A low artificial anisotropy cellular automaton (CA) model is developed for the simulation of microstructure evolution in directional solidification. The CA model's capture rule was modified by a limited neighbor solid fraction (LNSF) method. Various interface curvature calculation methods have been compared. The simulated equilibrium shapes agree with the theoretical shapes, when the interface energy anisotropy coefficient is {\epsilon}=0.01, {\epsilon}=0.03 and {\epsilon}=0.05, respectively.The low artificial anisotropy CA model is used in the numerical simulation of the cell-to-dendrite transition (CDT) in directional solidification.

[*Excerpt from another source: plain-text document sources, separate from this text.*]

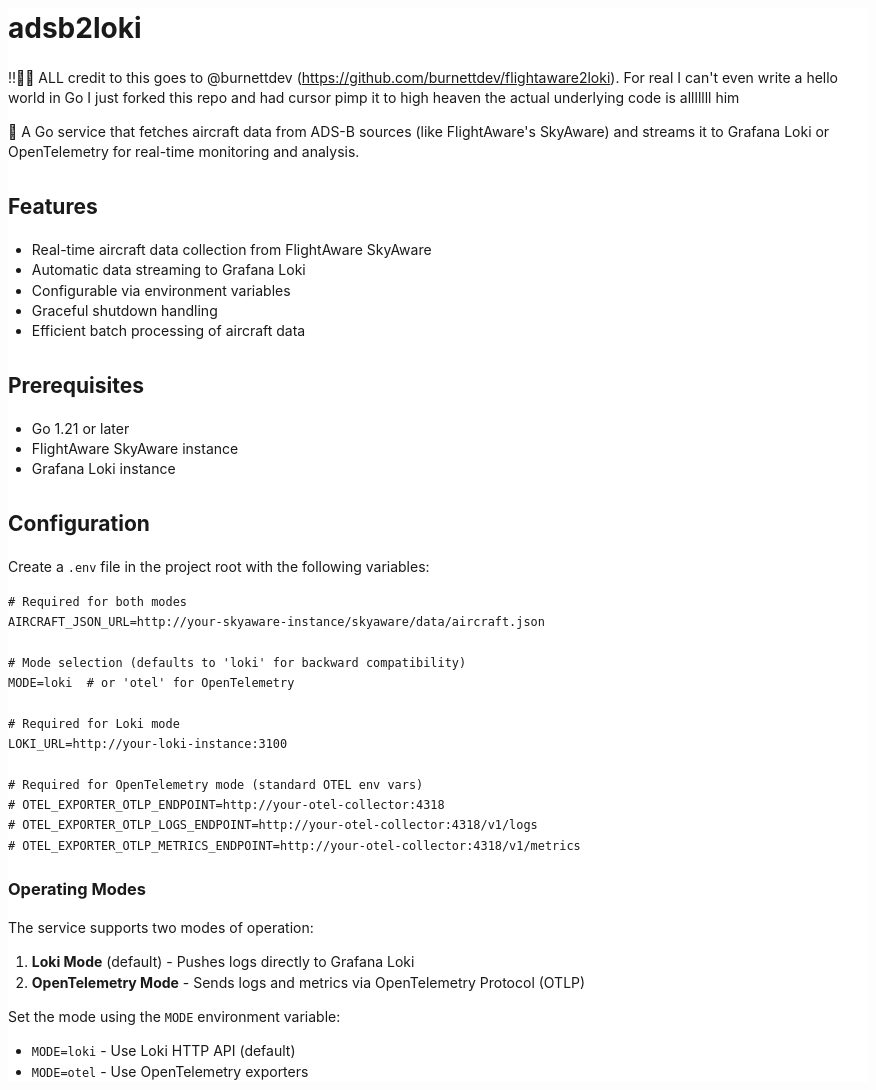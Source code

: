 # adsb2loki

‼️🚨🔔 ALL credit to this goes to @burnettdev (https://github.com/burnettdev/flightaware2loki). For real I can't even write a hello world in Go I just forked this repo and had cursor pimp it to high heaven the actual underlying code is alllllll him

🚀 A Go service that fetches aircraft data from ADS-B sources (like FlightAware's SkyAware) and streams it to Grafana Loki or OpenTelemetry for real-time monitoring and analysis.

## Features

- Real-time aircraft data collection from FlightAware SkyAware
- Automatic data streaming to Grafana Loki
- Configurable via environment variables
- Graceful shutdown handling
- Efficient batch processing of aircraft data

## Prerequisites

- Go 1.21 or later
- FlightAware SkyAware instance
- Grafana Loki instance

## Configuration

Create a `.env` file in the project root with the following variables:

```env
# Required for both modes
AIRCRAFT_JSON_URL=http://your-skyaware-instance/skyaware/data/aircraft.json

# Mode selection (defaults to 'loki' for backward compatibility)
MODE=loki  # or 'otel' for OpenTelemetry

# Required for Loki mode
LOKI_URL=http://your-loki-instance:3100

# Required for OpenTelemetry mode (standard OTEL env vars)
# OTEL_EXPORTER_OTLP_ENDPOINT=http://your-otel-collector:4318
# OTEL_EXPORTER_OTLP_LOGS_ENDPOINT=http://your-otel-collector:4318/v1/logs
# OTEL_EXPORTER_OTLP_METRICS_ENDPOINT=http://your-otel-collector:4318/v1/metrics
```

### Operating Modes

The service supports two modes of operation:

1. **Loki Mode** (default) - Pushes logs directly to Grafana Loki
2. **OpenTelemetry Mode** - Sends logs and metrics via OpenTelemetry Protocol (OTLP)

Set the mode using the `MODE` environment variable:
- `MODE=loki` - Use Loki HTTP API (default)
- `MODE=otel` - Use OpenTelemetry exporters
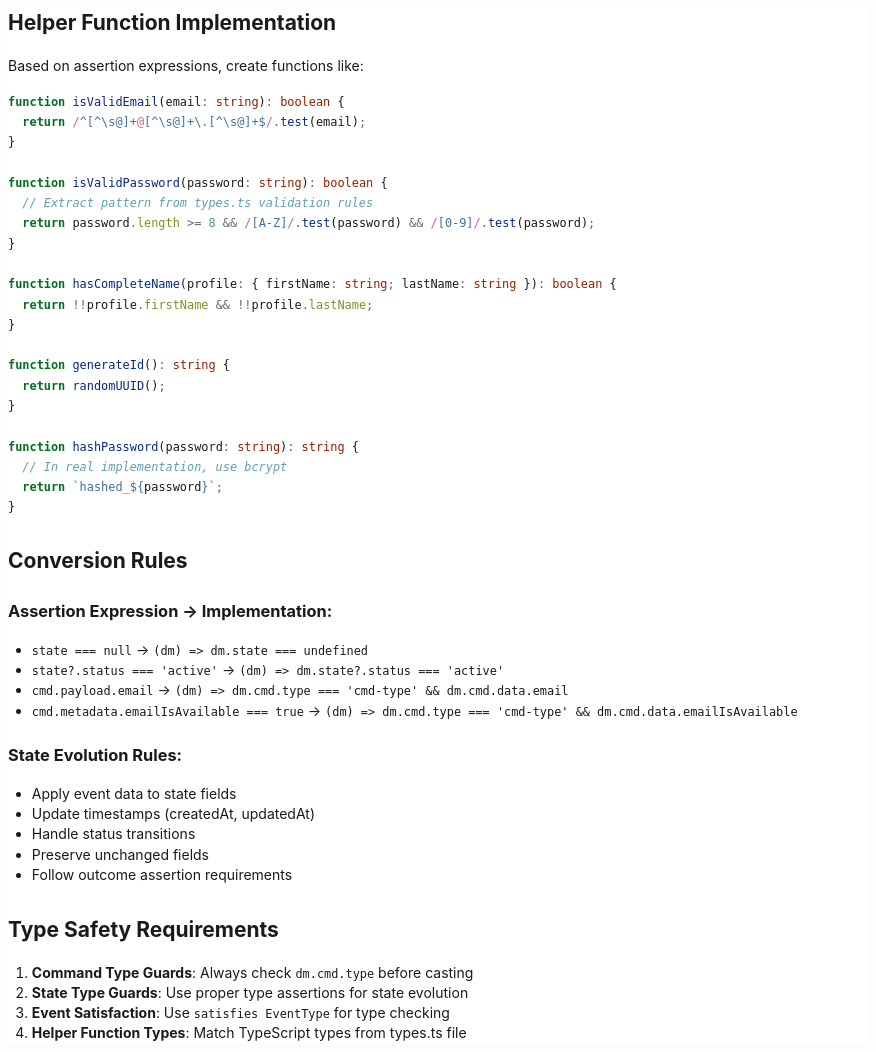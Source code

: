 ## Helper Function Implementation

Based on assertion expressions, create functions like:

```typescript
function isValidEmail(email: string): boolean {
  return /^[^\s@]+@[^\s@]+\.[^\s@]+$/.test(email);
}

function isValidPassword(password: string): boolean {
  // Extract pattern from types.ts validation rules
  return password.length >= 8 && /[A-Z]/.test(password) && /[0-9]/.test(password);
}

function hasCompleteName(profile: { firstName: string; lastName: string }): boolean {
  return !!profile.firstName && !!profile.lastName;
}

function generateId(): string {
  return randomUUID();
}

function hashPassword(password: string): string {
  // In real implementation, use bcrypt
  return `hashed_${password}`;
}
```

## Conversion Rules

### Assertion Expression → Implementation:
- `state === null` → `(dm) => dm.state === undefined`
- `state?.status === 'active'` → `(dm) => dm.state?.status === 'active'`
- `cmd.payload.email` → `(dm) => dm.cmd.type === 'cmd-type' && dm.cmd.data.email`
- `cmd.metadata.emailIsAvailable === true` → `(dm) => dm.cmd.type === 'cmd-type' && dm.cmd.data.emailIsAvailable`

### State Evolution Rules:
- Apply event data to state fields
- Update timestamps (createdAt, updatedAt)
- Handle status transitions
- Preserve unchanged fields
- Follow outcome assertion requirements

## Type Safety Requirements

1. **Command Type Guards**: Always check `dm.cmd.type` before casting
2. **State Type Guards**: Use proper type assertions for state evolution
3. **Event Satisfaction**: Use `satisfies EventType` for type checking
4. **Helper Function Types**: Match TypeScript types from types.ts file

The influence of physical parameters ({\Gamma}, Dl, k0, ml) on CDT has been investigated. The main finding in this paper is the discovery of the changing behavior of the Vcd when the solute partition coefficient k0 is larger than a critical value. When k0 is less than 0.125, the Vcd follows the Kurz and Fisher criterion Vc/k0; while when k0>0.125, the Vcd equals to 8Vc. The experimental data of succinonitrile-acetone (SCN-ace, k0=0.1) and SCN-camphor (k0=0.33) support the conclusion from CA simulations.